1% of the Bitcoin Community Controls 99% of Bitcoin Wealth - doh
https://www.cryptocoinsnews.com/1-bitcoin-community-controls-99-bitcoin-wealth/

======
wongarsu
The methodology is completely flawed. They correctly measure that 1% of the
bitcoin addresses contain 99% of the bitcoin wealth, but this doesn't show
wealth distribution in the "bitcoin community". Addresses don't translate to
people.

Almost every wallet uses a number of addresses for accounting and
anonymization. Even if I own a lot of bitcoins, if I regularly use my wallet I
will most likely end up with a few addresses with a decent amount of bitcoin
each and a bunch of addresses with small amounts of bitcoin each, leading to a
distribution similar to the one observed.

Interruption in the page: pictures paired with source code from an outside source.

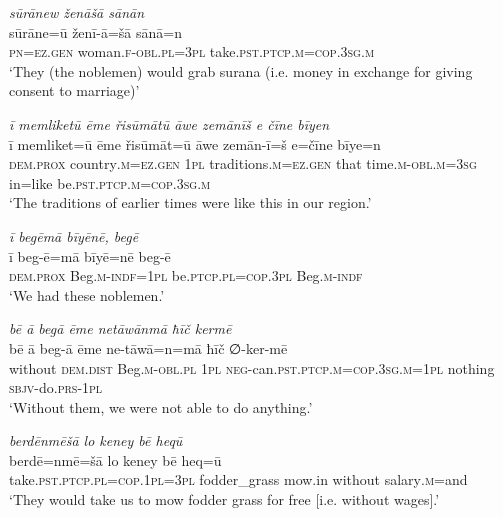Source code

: \ea \label{RE.59}
\textit{sūrānew ženāšā sānān} \\ 
\gll sūrāne=ū ženī-ā=šā sānā=n \\ 
 \textsc{pn}\textsc{=ez.gen} woman\textsc{.f}\textsc{-obl}\textsc{.pl}\textsc{=3pl} take\textsc{.pst}\textsc{.ptcp}\textsc{.m}\textsc{=cop}\textsc{.3sg}\textsc{.m} \\ 
\glt `They (the noblemen) would grab surana (i.e. money in exchange for giving consent to marriage)'
\z 
 
\ea \label{RE.62}
\textit{ī memliketū ēme řisūmātū āwe zemānīš e čīne bīyen} \\ 
\gll ī memliket=ū ēme řisūmāt=ū āwe zemān-ī=š e=čīne bīye=n \\ 
 \textsc{dem.prox} country\textsc{.m}\textsc{=ez.gen} \textsc{1pl} traditions\textsc{.m}\textsc{=ez.gen} that time\textsc{.m}\textsc{-obl}\textsc{.m}\textsc{=3sg} in=like be\textsc{.pst}\textsc{.ptcp}\textsc{.m}\textsc{=cop}\textsc{.3sg}\textsc{.m} \\ 
\glt `The traditions of earlier times were like this in our region.'
\z 
 
\ea \label{RE.63}
\textit{ī begēmā bīyēnē, begē} \\ 
\gll ī beg-ē=mā bīyē=nē beg-ē \\ 
 \textsc{dem.prox} Beg\textsc{.m}\textsc{-indf}\textsc{=\textsc{1pl}} be\textsc{.ptcp}\textsc{.pl}\textsc{=cop}\textsc{.3pl} Beg\textsc{.m}\textsc{-indf} \\ 
\glt `We had these noblemen.'
\z 
 
\ea \label{RE.64}
\textit{bē ā begā ēme netāwānmā ħīč kermē} \\ 
\gll bē ā beg-ā ēme ne-tāwā=n=mā ħīč ∅-ker-mē \\ 
 without \textsc{dem.dist} Beg\textsc{.m}\textsc{-obl}\textsc{.pl} \textsc{1pl} \textsc{neg-}can\textsc{.pst}\textsc{.ptcp}\textsc{.m}\textsc{=cop}\textsc{.3sg}\textsc{.m}\textsc{=\textsc{1pl}} nothing \textsc{sbjv-}do\textsc{.prs}\textsc{-\textsc{1pl}} \\ 
\glt `Without them, we were not able to do anything.'
\z 
 
\ea \label{RE.65}
\textit{berdēnmēšā lo keney bē heqū} \\ 
\gll berdē=nmē=šā lo keney bē heq=ū \\ 
 take\textsc{.pst}\textsc{.ptcp}\textsc{.pl}\textsc{=cop}\textsc{.\textsc{1pl}}\textsc{=3pl} fodder\_grass mow.in without salary\textsc{.m}=and \\ 
\glt `They would take us to mow fodder grass for free [i.e. without wages].'
\z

As another factor, a lot of bitcoin wealth is in online wallets or other
online services. Many of them consolidate all bitcoins into a handfull of
addresses for practical reasons. That makes these services look super rich
when in reality they just hold funds from other people.

------
DeBraid
Major issues with this piece include: 1\. Doesn't adjust for wallets with
zero, or near-zero bitcoin. 2\. Does not account for large service providers
like Coinbase who use only a few hot wallets that hold large amounts btc.

Some math from a commenter: "Top 99.24% of Bitcoin addresses control 32.718%
of Bitcoins _omitting the 67,723,836 bitcoin address containing balances of 0
- 0.001 btc_ amounting to 433.016 btc"